Attribution of DynaMoE performance gains given missing standard MoE baselines

Ascertain whether the reported performance improvements of DynaMoE are primarily attributable to the proposed layer-wise expert scheduling strategies and dynamic percentile-threshold routing, or whether they instead result from comparisons against Mixture-of-Experts baselines that omit standard capacity constraints and auxiliary load-balancing losses (e.g., those used in Switch Transformer, GShard top-2 routing, and expert-choice routing). Conduct controlled ablations including these established baselines to isolate the contribution of scheduling and dynamic routing from the effects of missing regularization and capacity control.

Background

DynaMoE introduces dynamic token-level expert activation and layer-wise expert scheduling, and is evaluated against a dense MLP and a uniform MoE variant without auxiliary load-balancing losses. Standard MoE systems such as Switch Transformer and GShard typically include capacity factors and auxiliary balancing losses to prevent load collapse and manage overflow.

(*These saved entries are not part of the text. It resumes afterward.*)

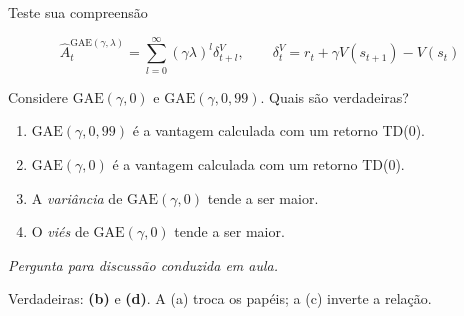 \documentclass[aspectratio=169, 10pt]{beamer}
\newcommand{\paradiscussao}{\smallskip
  {\footnotesize\color{rlCinza}\itshape Pergunta para discussão conduzida em aula.}}
\newcommand{\Ahat}{\hat{A}}
\begin{document}
\begin{frame}{Teste sua compreensão}

  \[
    \Ahat^{\mathrm{GAE}(\gamma,\lambda)}_t = \sum_{l=0}^{\infty}(\gamma\lambda)^{l}\delta^V_{t+l},
    \qquad \delta^V_t = r_t + \gamma V(s_{t+1}) - V(s_t)
  \]

  \vspace{-0.9em}
  \begin{quizbox}{}
    Considere $\mathrm{GAE}(\gamma,0)$ e $\mathrm{GAE}(\gamma,0{,}99)$. Quais são verdadeiras?
    \begin{enumerate}\setlength{\itemsep}{0.1ex}\small
      \item[(a)] $\mathrm{GAE}(\gamma,0{,}99)$ é a vantagem calculada com um retorno TD(0).
      \item[(b)] $\mathrm{GAE}(\gamma,0)$ é a vantagem calculada com um retorno TD(0).
      \item[(c)] A \emph{variância} de $\mathrm{GAE}(\gamma,0)$ tende a ser maior.
      \item[(d)] O \emph{viés} de $\mathrm{GAE}(\gamma,0)$ tende a ser maior.
    \end{enumerate}
    \paradiscussao
  \end{quizbox}

  \pause
  \begin{respbox}
    Verdadeiras: \textbf{(b)} e \textbf{(d)}. A (a) troca os papéis; a (c) inverte a relação.
  \end{respbox}
\end{frame}
\end{document}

The authors explicitly note the absence of these standard baselines and regularization mechanisms in their comparisons, which creates ambiguity about the true source of the observed gains. Establishing whether improvements stem from DynaMoE’s scheduling and routing mechanisms or from the lack of baseline regularization requires controlled experiments against standard, load-balanced MoE baselines.

References

Without these, it is unclear whether DynaMoE gains arise from scheduling choices or simply from MoE without the regularization that published systems require for stability.

DynaMoE: Dynamic Token-Level Expert Activation with Layer-Wise Adaptive Capacity for Mixture-of-Experts Neural Networks  (2603.01697 - Gülmez, 2 Mar 2026) in Subsection "Limitations" (Section 7), Item 2: "Missing standard MoE baselines"